Выбрать главу

— Неужто так и сделал? — шепотом спросила колхозница.

— Гнусный человек, — проговорил пассажир с верхней полки.

— Так и прогнал, — продолжал парень. Боль при этом страшном воспоминании ожила во всех чертах его подвижного лица, гневно сдвинулись брови, еще глубже пролегла морщина между ними, дрогнули углы рта, и только глаза, блекло-серые, безучастные, оставались по-прежнему мертвенно-неподвижными, как стоят холодные стоячие камни среди волн и пены горной реки.

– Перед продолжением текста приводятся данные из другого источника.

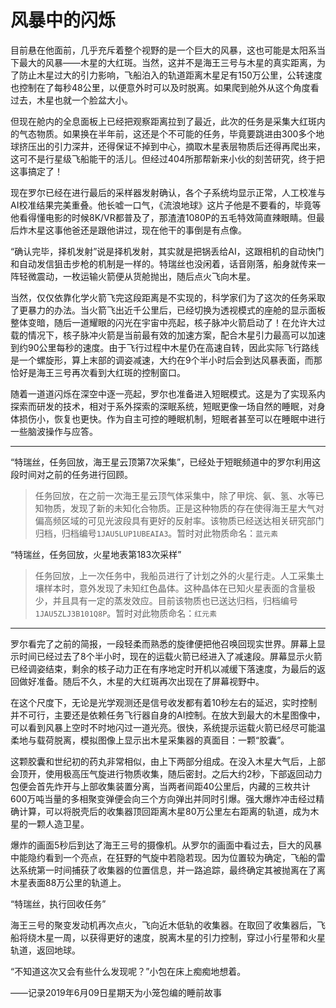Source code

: # 风暴中的闪烁

目前悬在他面前，几乎充斥着整个视野的是一个巨大的风暴，这也可能是太阳系当下最大的风暴——木星的大红斑。当然，这并不是海王三号与木星的真实距离，为了防止木星过大的引力影响，飞船泊入的轨道距离木星足有150万公里，公转速度也控制在了每秒48公里，以便意外时可以及时脱离。如果爬到舱外从这个角度看过去，木星也就一个脸盆大小。

但现在舱内的全息面板上已经把观察距离拉到了最近，此次的任务是采集大红斑内的气态物质。如果换在半年前，这还是个不可能的任务，毕竟要跳进由300多个地球挤压出的引力深井，还得保证不掉到中心，摘取木星表层物质后还得再爬出来，这可不是行星级飞船能干的活儿。但经过404所那帮新来小伙的刻苦研究，终于把这事搞定了！

现在罗尔已经在进行最后的采样器发射确认，各个子系统均显示正常，人工校准与AI校准结果完美重叠。他长嘘一口气，《流浪地球》这片子他是不要看的，毕竟等他看得懂电影的时候8K/VR都普及了，那渣渣1080P的五毛特效简直辣眼睛。但最后炸木星这事他爸还是跟他讲过，现在他干的事倒是有点像。

“确认完毕，择机发射”说是择机发射，其实就是把锅丢给AI，这跟相机的自动快门和自动发信狙击步枪的机制是一样的。特瑞丝也没闲着，话音刚落，船身就传来一阵轻微震动，一枚运输火箭便从货舱抛出，随后点火飞向木星。

当然，仅仅依靠化学火箭飞完这段距离是不实现的，科学家们为了这次的任务采取了更暴力的办法。当火箭飞出近千公里后，已经切换为透视模式的座舱的显示面板整体变暗，随后一道耀眼的闪光在宇宙中亮起，核子脉冲火箭启动了！在允许大过载的情况下，核子脉冲火箭是当前最有效的加速方案，配合木星引力最高可以加速到约90公里每秒的速度。由于飞行过程中木星仍在高速自转，因此实际飞行路线是一个螺旋形，算上末部的调姿减速，大约在9个半小时后会到达风暴表面，而那恰好是海王三号再次看到大红斑的控制窗口。

随着一道道闪烁在深空中逐一亮起，罗尔也准备进入短眠模式。这是为了实现系内探索而研发的技术，相对于系外探索的深眠系统，短眠更像一场自然的睡眠，对身体损伤小，恢复也更快。作为自主可控的睡眠机制，短眠者甚至可以在睡眠中进行一些脑波操作与应答。

---

“特瑞丝，任务回放，海王星云顶第7次采集”，已经处于短眠频道中的罗尔利用这段时间对之前的任务进行回顾。

> 任务回放，在之前一次海王星云顶气体采集中，除了甲烷、氨、氢、水等已知物质，发现了新的未知化合物质。正是这种物质的存在使得海王星大气对偏高频区域的可见光波段具有更好的反射率。该物质已经送达相关研究部门归档，归档编号`1JAU5LUP1UBEAIA3`。暂时对此物质命名：`蓝元素`

“特瑞丝，任务回放，火星地表第183次采样”

> 任务回放，上一次任务中，我船员进行了计划之外的火星行走。人工采集土壤样本时，意外发现了未知红色晶体。这种晶体在已知火星表面的含量极少，并且具有一定的蒸发效应。目前该物质也已送达归档，归档编号`1JAU5ZLJ3B101Q8P`。暂时对此物质命名：`红元素`

---

罗尔看完了之前的简报，一段轻柔而熟悉的旋律便把他召唤回现实世界。屏幕上显示时间已经过去了8个半小时，现在的运载火箭已经进入了减速段。屏幕显示火箭已经调姿结束，剩余的核子动力正在有序地定时开机以减缓下落速度，为最后的返回做好准备。随后不久，木星的大红斑再次出现在了屏幕视野中。

在这个尺度下，无论是光学观测还是信号收发都有着10秒左右的延迟，实时控制并不可行，主要还是依赖任务飞行器自身的AI控制。在放大到最大的木星图像中，可以看到风暴上空时不时地闪过一道光亮。很快，系统提示运载火箭已经尽可能温柔地与载荷脱离，模拟图像上显示出木星采集器的真面目：一颗“胶囊”。

这颗胶囊和世纪初的药丸非常相似，由上下两部分组成。在没入木星大气后，上部会顶开，使用极高压气旋进行物质收集，随后密封。之后大约2秒，下部返回动力包便会首先炸开与上部收集装置分离，当两者间距40公里后，内藏的三枚共计600万吨当量的多相聚变弹便会向三个方向弹出并同时引爆。强大爆炸冲击经过精确计算，可以将脱壳后的收集器顶回距离木星80万公里左右距离的轨道，成为木星的一颗人造卫星。

爆炸的画面5秒后到达了海王三号的摄像机。从罗尔的画面中看过去，巨大的风暴中能隐约看到一个亮点，在狂野的气旋中若隐若现。因为位置较为确定，飞船的雷达系统第一时间捕获了收集器的位置信息，并一路追踪，最终确定其被抛离在了离木星表面88万公里的轨道上。

“特瑞丝，执行回收任务”

海王三号的聚变发动机再次点火，飞向近木低轨的收集器。在取回了收集器后，飞船将绕木星一周，以获得更好的速度，脱离木星的引力控制，穿过小行星带和火星轨道，返回地球。

“不知道这次又会有些什么发现呢？”小包在床上痴痴地想着。

——记录2019年6月09日星期天为小笼包编的睡前故事
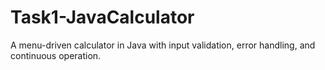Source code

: # Task1-JavaCalculator
A menu-driven calculator in Java with input validation, error handling, and continuous operation.

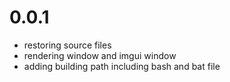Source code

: # 0.0.1
- restoring source files
- rendering window and imgui window
- adding building path including bash and bat file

— Да, — продолжал рассказчик. — Но гадов на свете все-таки не столь много. Нашлись люди подобрее: и приют дали, и накормили, и очи мне промыли, только свет обратно вернуть уже не смогли. Попал я потом к партизанам, переправили меня через фронт. Положили в госпиталь. И так и сяк над моими очами врачи трудились, даже профессора специальные, но поздно, говорят, уже… Словом, слепота на сто процентов. Написал я домой братене, чтобы приехал. Повез меня брат домой. Всюду нам дорогу уступают, жалеют, как на несчастненького смотрят. А я здоровый, во мне жизни на целый вагон людей хватит, руки — во! Сами видите, привык других жалеть, а к себе снисхождения никогда не просил. Еду, аж зубами скриплю от тоски. Сколько во мне силы пропадает! И еще скажу, одного очень сильно опасался: как жинка примет. Очень она у меня собой красивая, видная такая. «Неужели, не выйдет встречать?» — думаю. Приехали, мы, значит, выходим, брат за руку ведет, а у самого тоже рука трясется… Иду я за ним и ухом каждый шаг вокруг ловлю: не подойдет ли, не встретит ли? Нет, никто не встретил. Вдруг, заслышал я частые шаги, затопотали каблучки по лестнице, где через пути переход. Подбежала она, бросается на шею. Пришла, значит, все-таки. Приехали домой, а я в хату не захожу, стал на пороге и сказал то, что давно задумал: «Вот, Ольга, давай без паники решать вопрос — или в семейный дом мне войти, или бобылем по моему теперешнему положению быть. Остаешься со мной — не возражаю, сама чувствуешь. Не захочешь дальше жить — уходи. Только сейчас же собирай вещи и уходи, пока я в хату не зашел». А она: «Никуда я от тебя, Петя, не пойду…» Ну и, конечно, еще многое сказала. Только это я, извиняюсь, пересказывать не стану. Это слова дорогие. Такие слова про себя держишь. Ну, и остались мы вместе. Все думал я, за какое дело взяться. Силы много, здоровье есть. Слух у меня к музыке очень хороший. А тут брат старший, как на фронт провожали, баян свой оставил. В ту пору в Ессентуках школа военно-ослепших открылась, и как раз объявление, что по баяну в класс принимают. Поступил, учиться стал. А вот теперь и зачеты сдал, еду на побывку, к жинке. И читать научился по-слепому, пальцами. Недавно Льва Толстого сочинение прочел про войну и мир…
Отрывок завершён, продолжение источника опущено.